Directions: An acceptable response holds only the line containing "siendo la óptima finalmente." and every line after it to the end of the records, each reproduced exactly.

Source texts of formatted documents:
=== Section Start ===

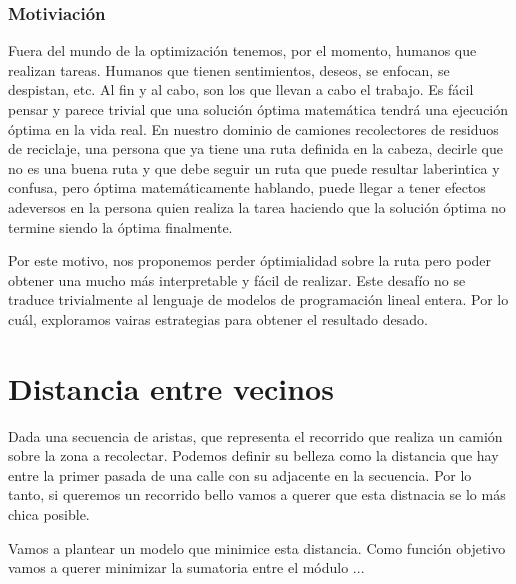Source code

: \subsubsection{Motiviación}

Fuera del mundo de la optimización tenemos, por el momento, humanos que realizan tareas. 
Humanos que tienen sentimientos, deseos, se enfocan, se despistan, etc. Al fin y al cabo,
son los que llevan a cabo el trabajo. Es fácil pensar y parece trivial que una solución
óptima matemática tendrá una ejecución óptima en la vida real. En nuestro dominio de 
camiones recolectores de residuos de reciclaje, una persona que ya tiene una ruta definida
en la cabeza, decirle que no es una buena ruta y que debe seguir un ruta que puede resultar
laberintica y confusa, pero óptima matemáticamente hablando, puede llegar a tener efectos
adeversos en la persona quien realiza la tarea haciendo que la solución óptima no termine
siendo la óptima finalmente.

\vspace{3mm}

Por este motivo, nos proponemos perder óptimialidad sobre la ruta pero poder obtener
una mucho más interpretable y fácil de realizar. Este desafío no se traduce trivialmente
al lenguaje de modelos de programación lineal entera. Por lo cuál, exploramos vairas estrategias
para obtener el resultado desado.

\section{Distancia entre vecinos}

Dada una secuencia de aristas, que representa el recorrido que realiza un camión sobre la zona a 
recolectar. Podemos definir su belleza como la distancia que hay entre la primer pasada de una calle
con su adjacente en la secuencia. Por lo tanto, si queremos un recorrido bello vamos a querer que esta 
distnacia se lo más chica posible.

\vspace{3mm}

Vamos a plantear un modelo que minimice esta distancia. Como función objetivo vamos a querer minimizar
la sumatoria entre el módulo ...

=== Section End ===

Task solution:
siendo la óptima finalmente.

\vspace{3mm}

Por este motivo, nos proponemos perder óptimialidad sobre la ruta pero poder obtener
una mucho más interpretable y fácil de realizar. Este desafío no se traduce trivialmente
al lenguaje de modelos de programación lineal entera. Por lo cuál, exploramos vairas estrategias
para obtener el resultado desado.

\section{Distancia entre vecinos}

Dada una secuencia de aristas, que representa el recorrido que realiza un camión sobre la zona a 
recolectar. Podemos definir su belleza como la distancia que hay entre la primer pasada de una calle
con su adjacente en la secuencia. Por lo tanto, si queremos un recorrido bello vamos a querer que esta 
distnacia se lo más chica posible.

\vspace{3mm}

Vamos a plantear un modelo que minimice esta distancia. Como función objetivo vamos a querer minimizar
la sumatoria entre el módulo ...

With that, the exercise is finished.